**Given entries:**
━━━━━━━━━━
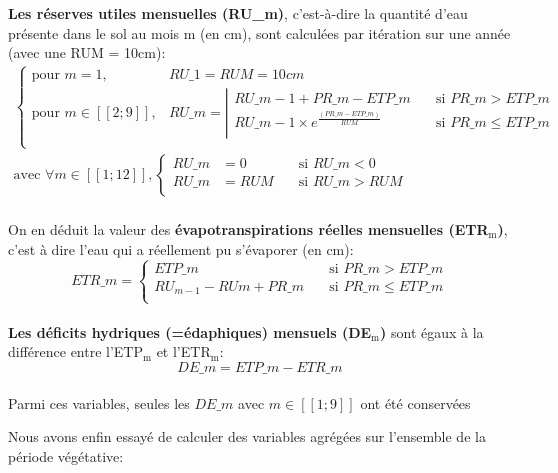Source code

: \documentclass[a4paper,french,11pt]{article}
\newcommand{\down}[1]{$_{\text{#1}}$}
\begin{document}
\textbf{Les réserves utiles mensuelles (RU\_m)}, c'est-à-dire la quantité d'eau présente dans le sol au mois m (en cm), sont calculées par itération sur une année (avec une RUM = 10cm):
$$
\begin{array}{l}
	\left\{
		\begin{array}{ll}
			\text{pour }m=1,&RU\_{1}=RUM=10cm\\[15pt]
			\text{pour }m \in [\![2;9]\!],&RU\_m=
				\left|
					\begin{array}{ll} 
						RU\_m-1 + PR\_m - ETP\_m&\quad \text{si }PR\_m>ETP\_m\\[10pt]
						RU\_m-1\times e^{\frac{(PR\_m - ETP\_m)}{RUM}}&\quad \text{si }PR\_m\leq ETP\_m\\
					\end{array}
				\right. \\
			\end{array}
	\right. \\[45pt]
\text{avec }\forall m\in [\![1;12]\!],
	\left\{
		\begin{array}{lll}
			RU\_m&=0&\quad\text{si }RU\_m<0\\
			RU\_m&=RUM&\quad\text{si }RU\_m>RUM\\
		\end{array}
	\right.
\end{array}
$$
~\\
On en déduit la valeur des \textbf{évapotranspirations réelles mensuelles (ETR\down{m})}, c'est à dire l'eau qui a réellement pu s'évaporer (en cm):
$$
ETR\_m=
	\left\{
		\begin{array}{ll}
			ETP\_m&\quad\text{si }PR\_m>ETP\_m\\
			RU_{m-1}-RU{m}+PR\_m&\quad\text{si }PR\_m\leq ETP\_m\\
		\end{array}
	\right.
$$
~\\
\textbf{Les déficits hydriques (=édaphiques) mensuels (DE\down{m})} sont égaux à la différence entre l'ETP\down{m} et l'ETR\down{m}:
$$DE\_m=ETP\_m-ETR\_m$$
~\\

Parmi ces variables, seules les $DE\_m$ avec $m \in [\![1;9]\!]$ ont été conservées

Nous avons enfin essayé de calculer des variables agrégées sur l'ensemble de la période végétative: 
\end{document}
━━━━━━━━━━
Because pictures are not wanted, give every entry above again exactly without them.

Source code

: \documentclass[a4paper,french,11pt]{article}
\newcommand{\down}[1]{$_{\text{#1}}$}
\begin{document}
\textbf{Les réserves utiles mensuelles (RU\_m)}, c'est-à-dire la quantité d'eau présente dans le sol au mois m (en cm), sont calculées par itération sur une année (avec une RUM = 10cm):
$$
\begin{array}{l}
	\left\{
		\begin{array}{ll}
			\text{pour }m=1,&RU\_{1}=RUM=10cm\\[15pt]
			\text{pour }m \in [\![2;9]\!],&RU\_m=
				\left|
					\begin{array}{ll} 
						RU\_m-1 + PR\_m - ETP\_m&\quad \text{si }PR\_m>ETP\_m\\[10pt]
						RU\_m-1\times e^{\frac{(PR\_m - ETP\_m)}{RUM}}&\quad \text{si }PR\_m\leq ETP\_m\\
					\end{array}
				\right. \\
			\end{array}
	\right. \\[45pt]
\text{avec }\forall m\in [\![1;12]\!],
	\left\{
		\begin{array}{lll}
			RU\_m&=0&\quad\text{si }RU\_m<0\\
			RU\_m&=RUM&\quad\text{si }RU\_m>RUM\\
		\end{array}
	\right.
\end{array}
$$
~\\
On en déduit la valeur des \textbf{évapotranspirations réelles mensuelles (ETR\down{m})}, c'est à dire l'eau qui a réellement pu s'évaporer (en cm):
$$
ETR\_m=
	\left\{
		\begin{array}{ll}
			ETP\_m&\quad\text{si }PR\_m>ETP\_m\\
			RU_{m-1}-RU{m}+PR\_m&\quad\text{si }PR\_m\leq ETP\_m\\
		\end{array}
	\right.
$$
~\\
\textbf{Les déficits hydriques (=édaphiques) mensuels (DE\down{m})} sont égaux à la différence entre l'ETP\down{m} et l'ETR\down{m}:
$$DE\_m=ETP\_m-ETR\_m$$
~\\

Parmi ces variables, seules les $DE\_m$ avec $m \in [\![1;9]\!]$ ont été conservées

Nous avons enfin essayé de calculer des variables agrégées sur l'ensemble de la période végétative: 
\end{document}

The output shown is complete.